Nach einmal übernacht
Fasten wurden die Hunde mit 1/2 Dose Hundefutter (Big Bet) mindestens
30 Minuten vor der Untersuchung gefüttert. Eine Kanüle wurde
in die Kopfvene einer Vorderpfote platziert, um Wirkstoffe zu verabreichen. Die
Kanüle
wurde vor der Verabreichung der Versuchsverbindung mit 1 ml isotonischer
Salzlösung
(0,9 %) gespült.
Die Verbindungen wurden entweder in einem Gemisch aus Polyethylenglycol
und Salzlösung
oder 100 % Polyethylenglycol gelöst
und mit einem Volumen von 1,0–2,0
ml/10kg verabreicht.

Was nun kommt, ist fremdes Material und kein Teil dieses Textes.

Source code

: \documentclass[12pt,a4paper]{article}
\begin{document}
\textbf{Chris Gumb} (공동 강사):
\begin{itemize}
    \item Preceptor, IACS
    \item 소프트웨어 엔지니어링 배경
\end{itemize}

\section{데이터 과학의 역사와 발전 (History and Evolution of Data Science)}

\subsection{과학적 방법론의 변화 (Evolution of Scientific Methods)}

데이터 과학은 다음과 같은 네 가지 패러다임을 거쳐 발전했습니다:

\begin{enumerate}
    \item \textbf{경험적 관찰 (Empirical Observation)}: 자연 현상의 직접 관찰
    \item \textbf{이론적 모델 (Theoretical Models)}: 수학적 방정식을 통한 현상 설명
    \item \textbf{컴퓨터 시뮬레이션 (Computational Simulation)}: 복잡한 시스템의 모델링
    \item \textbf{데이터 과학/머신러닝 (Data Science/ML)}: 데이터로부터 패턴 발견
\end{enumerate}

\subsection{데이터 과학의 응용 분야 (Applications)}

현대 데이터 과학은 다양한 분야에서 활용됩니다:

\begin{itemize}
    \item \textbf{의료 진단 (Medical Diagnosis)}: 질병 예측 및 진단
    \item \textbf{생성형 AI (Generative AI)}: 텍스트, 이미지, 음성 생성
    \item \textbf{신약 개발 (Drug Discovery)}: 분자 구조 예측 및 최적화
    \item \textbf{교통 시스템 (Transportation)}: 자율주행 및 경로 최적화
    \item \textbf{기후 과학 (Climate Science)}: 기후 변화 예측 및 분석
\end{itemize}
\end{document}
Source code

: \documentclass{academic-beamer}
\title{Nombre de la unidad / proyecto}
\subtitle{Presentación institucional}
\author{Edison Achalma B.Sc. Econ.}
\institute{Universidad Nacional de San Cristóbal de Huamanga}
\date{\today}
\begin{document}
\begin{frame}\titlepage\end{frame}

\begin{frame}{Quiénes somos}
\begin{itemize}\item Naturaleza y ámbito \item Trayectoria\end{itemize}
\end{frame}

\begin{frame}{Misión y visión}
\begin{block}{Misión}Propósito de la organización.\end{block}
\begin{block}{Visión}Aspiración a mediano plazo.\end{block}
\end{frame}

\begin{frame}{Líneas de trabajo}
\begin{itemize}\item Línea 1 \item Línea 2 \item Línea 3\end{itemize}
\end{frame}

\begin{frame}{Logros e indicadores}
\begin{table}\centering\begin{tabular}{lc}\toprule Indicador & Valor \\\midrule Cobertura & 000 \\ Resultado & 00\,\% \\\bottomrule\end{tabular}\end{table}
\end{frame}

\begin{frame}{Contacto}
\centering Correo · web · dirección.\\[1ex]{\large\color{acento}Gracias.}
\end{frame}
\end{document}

Um sicherzustellen, daß die gesamte Dosis in den
Kreislauf gelangte wurde die Kanüle
zusätzlich
mit 0,5–1
ml Salzlösung
gespült.
Das Tier wurde für
eine Beobachtungszeitraum von 1 Stunde in einen Käfig zurückgebracht.

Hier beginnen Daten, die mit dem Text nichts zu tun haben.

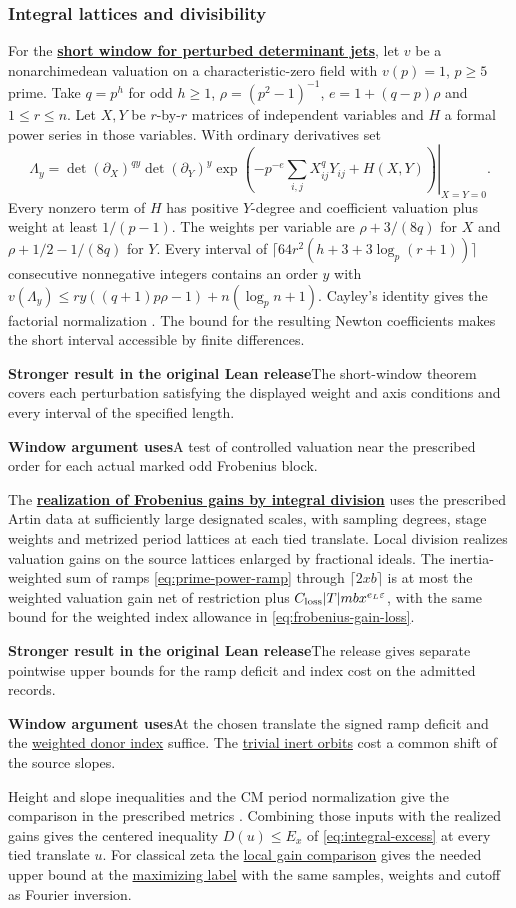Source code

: \documentclass[11pt,a4paper]{article}
\newcommand{\rhscopelabel}[2]{%
  {\setlength{\fboxsep}{2pt}\colorbox{#1}{%
    \small\sffamily\bfseries\color{PageInk}#2}}}
\newcommand{\rhrange}[3][Stronger result in the original Lean release]{%
  \par\addvspace{.45\baselineskip}\Needspace{4\baselineskip}%
  \begingroup\setlength{\leftskip}{.65em}\setlength{\parindent}{0pt}%
  \noindent\rhscopelabel{TraceTint}{#1}\enspace#2\par
  \nobreak\smallskip
  \noindent\rhscopelabel{FieldTint}{Window argument uses}\enspace#3\par
  \endgroup\addvspace{.45\baselineskip}}
\begin{document}
\subsubsection*{Integral lattices and divisibility}
For the \textbf{\hyperlink{candidate.jet}{short window for perturbed determinant jets}},
let \(v\) be a nonarchimedean valuation on a characteristic-zero field
with \(v(p)=1\), \(p\ge5\) prime. Take \(q=p^h\) for odd \(h\ge1\),
\(\rho=(p^2-1)^{-1}\), \(e=1+(q-p)\rho\) and \(1\le r\le n\).
Let \(X,Y\) be \(r\)-by-\(r\) matrices of independent variables and
\(H\) a formal power series in those variables. With ordinary derivatives set
\[
 \Lambda_y=\left.
   \det(\partial_X)^{qy}\det(\partial_Y)^y
   \exp\!\left(-p^{-e}\sum_{i,j}X_{ij}^{q}Y_{ij}+H(X,Y)\right)
   \right|_{X=Y=0}.
\]
Every nonzero term of \(H\) has positive \(Y\)-degree and coefficient
valuation plus weight at least \(1/(p-1)\). The weights per variable are
\(\rho+3/(8q)\) for \(X\) and \(\rho+1/2-1/(8q)\) for \(Y\).
Every interval of \(\lceil64r^2(h+3+3\log_p(r+1))\rceil\) consecutive
nonnegative integers contains an order \(y\) with
\(v(\Lambda_y)\le ry((q+1)p\rho-1)+n(\log_p n+1)\).
Cayley's identity gives the factorial normalization \cite{lt4cayley}.
The bound for the resulting Newton coefficients makes the short
interval accessible by finite differences.
\rhrange{The short-window theorem covers each perturbation satisfying
the displayed weight and axis conditions and every interval of the
specified length.}
{A test of controlled valuation near the prescribed order for each
actual marked odd Frobenius block.}

The \textbf{\hyperlink{candidate.gain}{realization of Frobenius gains by integral division}}
uses the prescribed Artin data at sufficiently large designated scales, with
sampling degrees, stage weights and metrized period lattices at each
tied translate. Local division realizes valuation gains on the source
lattices enlarged by fractional ideals. The inertia-weighted sum of
ramps \eqref{eq:prime-power-ramp} through \(\lceil2xb\rceil\) is at most
the weighted valuation gain net of restriction plus
\(C_{\rm loss}|T|mbx^{e_L\varepsilon}\), with the same bound for the
weighted index allowance in \eqref{eq:frobenius-gain-loss}.
\rhrange{The release gives separate pointwise upper bounds for the
ramp deficit and index cost on the admitted records.}
{At the chosen translate the signed ramp deficit and the
\hyperlink{proof.classical-donor-weighted-index}{weighted donor index}
suffice. The \hyperlink{proof.generator-valuation-classical-trivial}{trivial
inert orbits} cost a common shift of the source slopes.}
Height and slope inequalities and the CM period normalization give
the comparison in the prescribed metrics
\cite{tr3chenHN,lt4barquero,siegel-kron}. Combining those inputs with
the realized gains gives the centered inequality \(D(u)\le E_x\) of
\eqref{eq:integral-excess} at every tied translate \(u\). For classical
zeta the \hyperlink{proof.served-prime-predecessor}{local gain comparison}
gives the needed upper bound at the
\hyperlink{proof.classical-maximizing-translate}{maximizing label}
with the same samples, weights and cutoff as Fourier inversion.
\end{document}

Jedes Tier wurde auf Zeichen von Würgen oder Erbrechen beobachtet
und es wurde die Zeit nach der Verabreichung der Verbindung bis
zum Auftreten des Verhaltens notiert. Am Ende des Beobachtungszeitraum
wurde das Tier in seinen Heimatkäfig
zurückgebracht.
Die Untersuchungstage wurden durch 7 Tage unterbrochen. Jede Verbindung wurde
jedem Hund an den folgenden Untersuchungstagen in steigenden Dosen
verabreicht, bis eine Brechwirkung beobachtet wurde. Zu diesem Zeitpunkt
wurde der einzelne Hund aus der Untersuchung genommen und höhere Dosen
wurden nur bei den Hunden getestet, die noch nicht reagiert hatten.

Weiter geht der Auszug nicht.